Lavine isn't accustomed to photographing food this way. In his personal life, he's all for healthy, natural food ("I'm a huge fan of Michael Pollan," he says), but as a commercial photographer for big corporations like General Mills, Coors, Betty Crocker and Pillsbury, he's far more used to photographing food in contrived, packaged forms. Though he does shoot for a handful of natural magazines—Delicious Living and Natural Home, to name a few—there is still a certain amount of gloss that goes into getting those photos.
"So much of what I've done in the commercial world for years has been processed in one way or another," he says. "So I kind of like stripping things down. My own personal work tends to be a lot simpler."
Lavine teaches food photography at The Art Institute of Colorado and, in the summer and fall, at the Rocky Mountain School of Photography in Missoula. One of the main rules of food photography that he teaches his students is that timing is everything.

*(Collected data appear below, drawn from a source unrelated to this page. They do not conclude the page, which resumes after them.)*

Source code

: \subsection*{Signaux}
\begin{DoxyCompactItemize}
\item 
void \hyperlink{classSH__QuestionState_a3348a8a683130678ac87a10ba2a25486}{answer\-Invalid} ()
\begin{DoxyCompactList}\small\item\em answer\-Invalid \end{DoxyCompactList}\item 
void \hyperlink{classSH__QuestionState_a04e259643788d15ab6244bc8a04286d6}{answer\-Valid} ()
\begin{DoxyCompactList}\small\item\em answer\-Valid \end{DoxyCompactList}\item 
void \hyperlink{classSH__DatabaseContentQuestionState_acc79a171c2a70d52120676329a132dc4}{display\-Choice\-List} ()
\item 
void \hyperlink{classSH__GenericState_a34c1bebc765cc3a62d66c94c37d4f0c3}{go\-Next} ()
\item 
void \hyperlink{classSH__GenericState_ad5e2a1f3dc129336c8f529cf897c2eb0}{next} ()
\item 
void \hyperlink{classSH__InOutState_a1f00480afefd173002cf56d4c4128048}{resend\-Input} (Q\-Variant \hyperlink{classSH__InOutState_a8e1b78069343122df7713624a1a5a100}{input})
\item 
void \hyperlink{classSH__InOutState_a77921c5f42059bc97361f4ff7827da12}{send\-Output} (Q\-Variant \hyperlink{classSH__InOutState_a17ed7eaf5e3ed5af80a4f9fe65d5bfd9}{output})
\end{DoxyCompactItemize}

"You're not going to be engaged in a photo if the lettuce looks wilted," Lavine says. "And that's one of the biggest problems working with food: It only lasts for a matter of seconds and then it starts to die."
That's even more the case now that commercial food photography has discarded some of its stylistic tricks of the old days. Touching up food with glue or using other unnatural tactics to make it seem more picture-perfect has been tossed to the wayside as truth-in-advertising becomes a bigger issue. Therefore, Lavine has to work with food stylists a little more creatively and quickly to make sure the photograph is an image of freshness. But he's not necessarily enamored with the type of food he often has to shoot.
"The problem is, a lot of it is processed," he says. "And I do have a conflict about that, because I try to stay away from processed food."
Lavine says that despite some of his reservations about food in the commercial world of photography, he loves his job. But with personal projects like Raw Relations he can immerse himself even more in the kind of food images he finds fascinating. Some of the same rules apply: The raw foods have to be well lit and look presentable. But in these personal projects he trades in the glossy look for organic texture that emits a more artistic sense than an advertisement can.
"One of the biggest things for me is texture," he says. "When people look at an image I want them to feel with their eyes that there's texture to that subject."
Lavine takes advantage of his commercial camera equipment to shoot large file size photos that capture more detail than most cameras do. Each Raw Relations image is 20 inches wide by anywhere between 35 and 43 inches long. And each is printed on stretch canvas, without any glass covering.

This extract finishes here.